## Aim of the task
The required answer is an exact copy of every entry underneath.

## Available data
---*---

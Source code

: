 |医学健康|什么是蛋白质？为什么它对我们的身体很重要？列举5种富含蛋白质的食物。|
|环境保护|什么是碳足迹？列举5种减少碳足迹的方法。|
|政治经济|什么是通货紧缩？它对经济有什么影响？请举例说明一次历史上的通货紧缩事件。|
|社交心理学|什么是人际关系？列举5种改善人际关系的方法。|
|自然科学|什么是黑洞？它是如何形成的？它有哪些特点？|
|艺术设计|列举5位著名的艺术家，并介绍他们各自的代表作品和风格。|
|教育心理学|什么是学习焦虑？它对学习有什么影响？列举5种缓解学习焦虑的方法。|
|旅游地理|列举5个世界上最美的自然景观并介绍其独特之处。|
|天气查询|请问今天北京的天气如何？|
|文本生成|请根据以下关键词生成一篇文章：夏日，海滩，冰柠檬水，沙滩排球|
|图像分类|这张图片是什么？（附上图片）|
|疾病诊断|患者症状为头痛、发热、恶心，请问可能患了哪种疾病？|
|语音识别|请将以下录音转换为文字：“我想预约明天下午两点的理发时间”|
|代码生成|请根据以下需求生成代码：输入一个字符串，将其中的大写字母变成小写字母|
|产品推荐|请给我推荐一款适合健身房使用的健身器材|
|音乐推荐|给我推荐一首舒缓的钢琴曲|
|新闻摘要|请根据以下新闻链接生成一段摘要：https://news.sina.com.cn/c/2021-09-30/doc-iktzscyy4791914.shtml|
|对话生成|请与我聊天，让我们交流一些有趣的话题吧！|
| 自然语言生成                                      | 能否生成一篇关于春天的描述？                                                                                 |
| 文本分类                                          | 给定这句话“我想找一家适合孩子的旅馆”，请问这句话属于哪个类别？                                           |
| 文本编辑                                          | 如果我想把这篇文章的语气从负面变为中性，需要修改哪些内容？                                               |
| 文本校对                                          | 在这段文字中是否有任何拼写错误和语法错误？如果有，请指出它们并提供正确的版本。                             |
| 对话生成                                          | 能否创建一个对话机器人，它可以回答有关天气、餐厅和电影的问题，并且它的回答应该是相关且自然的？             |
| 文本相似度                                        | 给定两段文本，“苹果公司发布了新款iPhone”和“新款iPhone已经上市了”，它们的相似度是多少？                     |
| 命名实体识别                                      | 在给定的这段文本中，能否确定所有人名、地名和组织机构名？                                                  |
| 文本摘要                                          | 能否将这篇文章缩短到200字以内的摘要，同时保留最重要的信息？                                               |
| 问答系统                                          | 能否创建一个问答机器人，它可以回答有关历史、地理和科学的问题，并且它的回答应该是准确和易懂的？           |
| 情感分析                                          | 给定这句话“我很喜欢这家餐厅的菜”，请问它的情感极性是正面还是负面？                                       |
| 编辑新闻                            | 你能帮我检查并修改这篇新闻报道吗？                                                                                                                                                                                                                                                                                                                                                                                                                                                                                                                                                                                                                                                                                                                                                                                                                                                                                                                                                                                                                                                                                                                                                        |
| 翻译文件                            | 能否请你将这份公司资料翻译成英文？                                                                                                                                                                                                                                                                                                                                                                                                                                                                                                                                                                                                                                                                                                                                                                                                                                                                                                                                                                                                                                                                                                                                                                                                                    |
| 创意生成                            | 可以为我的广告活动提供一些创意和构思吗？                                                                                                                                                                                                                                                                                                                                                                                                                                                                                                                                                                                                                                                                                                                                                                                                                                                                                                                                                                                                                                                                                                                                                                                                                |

---*---

## Task output
Source code

: |医学健康|什么是蛋白质？为什么它对我们的身体很重要？列举5种富含蛋白质的食物。|
|环境保护|什么是碳足迹？列举5种减少碳足迹的方法。|
|政治经济|什么是通货紧缩？它对经济有什么影响？请举例说明一次历史上的通货紧缩事件。|
|社交心理学|什么是人际关系？列举5种改善人际关系的方法。|
|自然科学|什么是黑洞？它是如何形成的？它有哪些特点？|
|艺术设计|列举5位著名的艺术家，并介绍他们各自的代表作品和风格。|
|教育心理学|什么是学习焦虑？它对学习有什么影响？列举5种缓解学习焦虑的方法。|
|旅游地理|列举5个世界上最美的自然景观并介绍其独特之处。|
|天气查询|请问今天北京的天气如何？|
|文本生成|请根据以下关键词生成一篇文章：夏日，海滩，冰柠檬水，沙滩排球|
|图像分类|这张图片是什么？（附上图片）|
|疾病诊断|患者症状为头痛、发热、恶心，请问可能患了哪种疾病？|
|语音识别|请将以下录音转换为文字：“我想预约明天下午两点的理发时间”|
|代码生成|请根据以下需求生成代码：输入一个字符串，将其中的大写字母变成小写字母|
|产品推荐|请给我推荐一款适合健身房使用的健身器材|
|音乐推荐|给我推荐一首舒缓的钢琴曲|
|新闻摘要|请根据以下新闻链接生成一段摘要：https://news.sina.com.cn/c/2021-09-30/doc-iktzscyy4791914.shtml|
|对话生成|请与我聊天，让我们交流一些有趣的话题吧！|
| 自然语言生成                                      | 能否生成一篇关于春天的描述？                                                                                 |
| 文本分类                                          | 给定这句话“我想找一家适合孩子的旅馆”，请问这句话属于哪个类别？                                           |
| 文本编辑                                          | 如果我想把这篇文章的语气从负面变为中性，需要修改哪些内容？                                               |
| 文本校对                                          | 在这段文字中是否有任何拼写错误和语法错误？如果有，请指出它们并提供正确的版本。                             |
| 对话生成                                          | 能否创建一个对话机器人，它可以回答有关天气、餐厅和电影的问题，并且它的回答应该是相关且自然的？             |
| 文本相似度                                        | 给定两段文本，“苹果公司发布了新款iPhone”和“新款iPhone已经上市了”，它们的相似度是多少？                     |
| 命名实体识别                                      | 在给定的这段文本中，能否确定所有人名、地名和组织机构名？                                                  |
| 文本摘要                                          | 能否将这篇文章缩短到200字以内的摘要，同时保留最重要的信息？                                               |
| 问答系统                                          | 能否创建一个问答机器人，它可以回答有关历史、地理和科学的问题，并且它的回答应该是准确和易懂的？           |
| 情感分析                                          | 给定这句话“我很喜欢这家餐厅的菜”，请问它的情感极性是正面还是负面？                                       |
| 编辑新闻                            | 你能帮我检查并修改这篇新闻报道吗？                                                                                                                                                                                                                                                                                                                                                                                                                                                                                                                                                                                                                                                                                                                                                                                                                                                                                                                                                                                                                                                                                                                                                        |
| 翻译文件                            | 能否请你将这份公司资料翻译成英文？                                                                                                                                                                                                                                                                                                                                                                                                                                                                                                                                                                                                                                                                                                                                                                                                                                                                                                                                                                                                                                                                                                                                                                                                                    |
| 创意生成                            | 可以为我的广告活动提供一些创意和构思吗？                                                                                                                                                                                                                                                                                                                                                                                                                                                                                                                                                                                                                                                                                                                                                                                                                                                                                                                                                                                                                                                                                                                                                                                                                |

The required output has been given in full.